§ Your instructions:
One figure is the whole answer: the number of lines below that contain the word "AppRouter".

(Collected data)
○ ○ ○ ○ ○

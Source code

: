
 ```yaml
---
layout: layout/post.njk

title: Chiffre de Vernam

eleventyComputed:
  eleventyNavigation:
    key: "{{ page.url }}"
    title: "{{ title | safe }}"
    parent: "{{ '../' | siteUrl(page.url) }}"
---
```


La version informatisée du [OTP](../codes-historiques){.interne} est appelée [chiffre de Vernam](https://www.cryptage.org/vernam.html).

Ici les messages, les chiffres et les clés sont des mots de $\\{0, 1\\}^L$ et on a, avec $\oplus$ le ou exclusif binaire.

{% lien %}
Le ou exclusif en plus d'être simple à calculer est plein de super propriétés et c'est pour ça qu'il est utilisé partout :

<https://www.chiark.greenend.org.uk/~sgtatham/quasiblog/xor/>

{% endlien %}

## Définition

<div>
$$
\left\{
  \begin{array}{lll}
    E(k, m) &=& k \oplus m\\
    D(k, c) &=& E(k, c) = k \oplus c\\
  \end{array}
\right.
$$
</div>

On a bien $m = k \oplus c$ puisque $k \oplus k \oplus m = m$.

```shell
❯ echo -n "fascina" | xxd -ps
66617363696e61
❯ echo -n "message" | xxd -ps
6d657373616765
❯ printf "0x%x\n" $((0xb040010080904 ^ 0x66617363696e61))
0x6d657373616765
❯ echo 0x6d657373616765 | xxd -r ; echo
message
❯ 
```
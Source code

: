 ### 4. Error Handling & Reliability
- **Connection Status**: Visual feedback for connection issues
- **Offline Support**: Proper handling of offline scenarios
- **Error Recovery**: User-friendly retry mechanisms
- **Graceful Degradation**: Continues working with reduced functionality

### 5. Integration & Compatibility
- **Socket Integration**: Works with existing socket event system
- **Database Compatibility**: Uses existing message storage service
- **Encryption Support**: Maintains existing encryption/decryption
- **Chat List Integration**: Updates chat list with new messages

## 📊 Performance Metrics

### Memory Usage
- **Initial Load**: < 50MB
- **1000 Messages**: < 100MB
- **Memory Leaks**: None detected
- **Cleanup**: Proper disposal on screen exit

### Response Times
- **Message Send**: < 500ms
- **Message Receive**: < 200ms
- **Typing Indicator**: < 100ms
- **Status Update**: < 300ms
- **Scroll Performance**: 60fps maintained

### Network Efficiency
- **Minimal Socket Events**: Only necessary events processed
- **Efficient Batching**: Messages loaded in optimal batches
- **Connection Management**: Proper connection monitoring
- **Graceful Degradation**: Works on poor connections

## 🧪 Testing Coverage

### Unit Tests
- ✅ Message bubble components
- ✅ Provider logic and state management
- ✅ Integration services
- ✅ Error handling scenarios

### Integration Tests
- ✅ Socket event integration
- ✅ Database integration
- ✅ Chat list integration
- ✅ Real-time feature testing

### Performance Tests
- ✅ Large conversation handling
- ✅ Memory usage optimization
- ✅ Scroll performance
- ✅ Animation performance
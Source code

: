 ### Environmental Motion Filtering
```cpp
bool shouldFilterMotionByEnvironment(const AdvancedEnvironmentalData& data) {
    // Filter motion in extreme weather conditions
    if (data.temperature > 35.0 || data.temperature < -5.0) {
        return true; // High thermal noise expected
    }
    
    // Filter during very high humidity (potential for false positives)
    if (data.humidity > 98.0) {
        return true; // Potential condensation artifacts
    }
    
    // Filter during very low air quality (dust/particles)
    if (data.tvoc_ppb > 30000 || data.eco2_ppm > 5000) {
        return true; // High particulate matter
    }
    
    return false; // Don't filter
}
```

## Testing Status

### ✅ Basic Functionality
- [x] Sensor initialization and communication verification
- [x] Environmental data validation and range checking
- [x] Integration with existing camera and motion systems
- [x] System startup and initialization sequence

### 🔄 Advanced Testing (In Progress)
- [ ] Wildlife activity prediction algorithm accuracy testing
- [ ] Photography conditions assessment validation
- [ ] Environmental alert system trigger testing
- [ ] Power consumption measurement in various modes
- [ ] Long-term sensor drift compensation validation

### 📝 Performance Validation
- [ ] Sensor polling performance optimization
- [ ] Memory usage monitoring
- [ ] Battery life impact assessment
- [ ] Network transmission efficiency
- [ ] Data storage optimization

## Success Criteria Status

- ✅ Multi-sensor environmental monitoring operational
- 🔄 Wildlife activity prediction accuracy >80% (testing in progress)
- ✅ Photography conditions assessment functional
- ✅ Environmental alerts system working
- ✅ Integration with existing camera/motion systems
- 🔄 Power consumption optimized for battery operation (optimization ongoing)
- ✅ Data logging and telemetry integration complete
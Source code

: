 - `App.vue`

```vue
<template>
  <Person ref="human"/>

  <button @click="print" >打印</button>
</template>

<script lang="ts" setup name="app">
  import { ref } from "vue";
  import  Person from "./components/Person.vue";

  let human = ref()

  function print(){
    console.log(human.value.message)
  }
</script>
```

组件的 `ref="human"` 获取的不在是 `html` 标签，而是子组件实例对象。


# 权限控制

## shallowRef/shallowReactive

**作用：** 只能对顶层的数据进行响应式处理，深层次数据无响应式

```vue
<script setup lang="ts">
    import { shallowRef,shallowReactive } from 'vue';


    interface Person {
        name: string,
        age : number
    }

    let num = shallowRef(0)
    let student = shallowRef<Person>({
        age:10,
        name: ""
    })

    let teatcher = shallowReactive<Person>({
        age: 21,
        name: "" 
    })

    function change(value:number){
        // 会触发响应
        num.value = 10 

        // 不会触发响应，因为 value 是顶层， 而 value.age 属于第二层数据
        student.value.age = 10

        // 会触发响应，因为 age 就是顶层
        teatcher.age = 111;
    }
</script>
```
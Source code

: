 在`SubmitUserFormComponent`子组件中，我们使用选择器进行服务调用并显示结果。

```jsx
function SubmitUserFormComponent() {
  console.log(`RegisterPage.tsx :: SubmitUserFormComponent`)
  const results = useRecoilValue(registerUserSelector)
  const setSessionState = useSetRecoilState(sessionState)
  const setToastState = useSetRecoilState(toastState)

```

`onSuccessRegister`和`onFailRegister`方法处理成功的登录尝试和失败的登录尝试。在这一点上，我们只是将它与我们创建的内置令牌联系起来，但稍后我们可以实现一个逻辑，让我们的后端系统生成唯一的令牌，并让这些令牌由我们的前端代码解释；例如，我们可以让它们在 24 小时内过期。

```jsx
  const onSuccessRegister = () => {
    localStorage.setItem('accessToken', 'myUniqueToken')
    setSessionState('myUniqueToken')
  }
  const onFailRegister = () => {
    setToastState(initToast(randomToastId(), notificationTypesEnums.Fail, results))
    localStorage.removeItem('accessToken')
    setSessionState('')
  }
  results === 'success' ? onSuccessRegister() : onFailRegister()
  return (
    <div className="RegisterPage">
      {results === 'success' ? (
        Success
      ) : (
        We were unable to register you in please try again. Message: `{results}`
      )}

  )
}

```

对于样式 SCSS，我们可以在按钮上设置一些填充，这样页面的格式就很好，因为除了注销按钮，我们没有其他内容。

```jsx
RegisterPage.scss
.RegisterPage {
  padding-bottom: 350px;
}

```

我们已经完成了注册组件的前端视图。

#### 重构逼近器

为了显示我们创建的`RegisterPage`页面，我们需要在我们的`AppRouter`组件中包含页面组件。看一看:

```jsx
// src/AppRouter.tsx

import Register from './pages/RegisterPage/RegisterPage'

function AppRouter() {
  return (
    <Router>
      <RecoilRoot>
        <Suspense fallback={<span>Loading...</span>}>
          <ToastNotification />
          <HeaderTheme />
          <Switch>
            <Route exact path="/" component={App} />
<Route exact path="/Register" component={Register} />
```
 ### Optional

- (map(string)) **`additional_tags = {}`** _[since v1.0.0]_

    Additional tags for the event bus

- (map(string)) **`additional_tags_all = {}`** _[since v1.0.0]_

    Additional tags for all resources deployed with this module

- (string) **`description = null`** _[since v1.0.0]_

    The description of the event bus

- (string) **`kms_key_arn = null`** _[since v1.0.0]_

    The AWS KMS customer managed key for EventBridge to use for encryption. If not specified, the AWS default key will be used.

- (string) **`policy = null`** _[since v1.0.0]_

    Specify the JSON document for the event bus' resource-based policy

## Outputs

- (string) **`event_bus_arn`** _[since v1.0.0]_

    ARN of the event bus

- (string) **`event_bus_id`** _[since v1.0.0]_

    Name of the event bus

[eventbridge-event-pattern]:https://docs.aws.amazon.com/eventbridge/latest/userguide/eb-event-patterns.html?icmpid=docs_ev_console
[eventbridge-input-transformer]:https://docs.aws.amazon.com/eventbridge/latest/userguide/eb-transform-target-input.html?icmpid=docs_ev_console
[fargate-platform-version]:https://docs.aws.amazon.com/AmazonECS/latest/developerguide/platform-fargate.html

○ ○ ○ ○ ○

§ Expected output:
3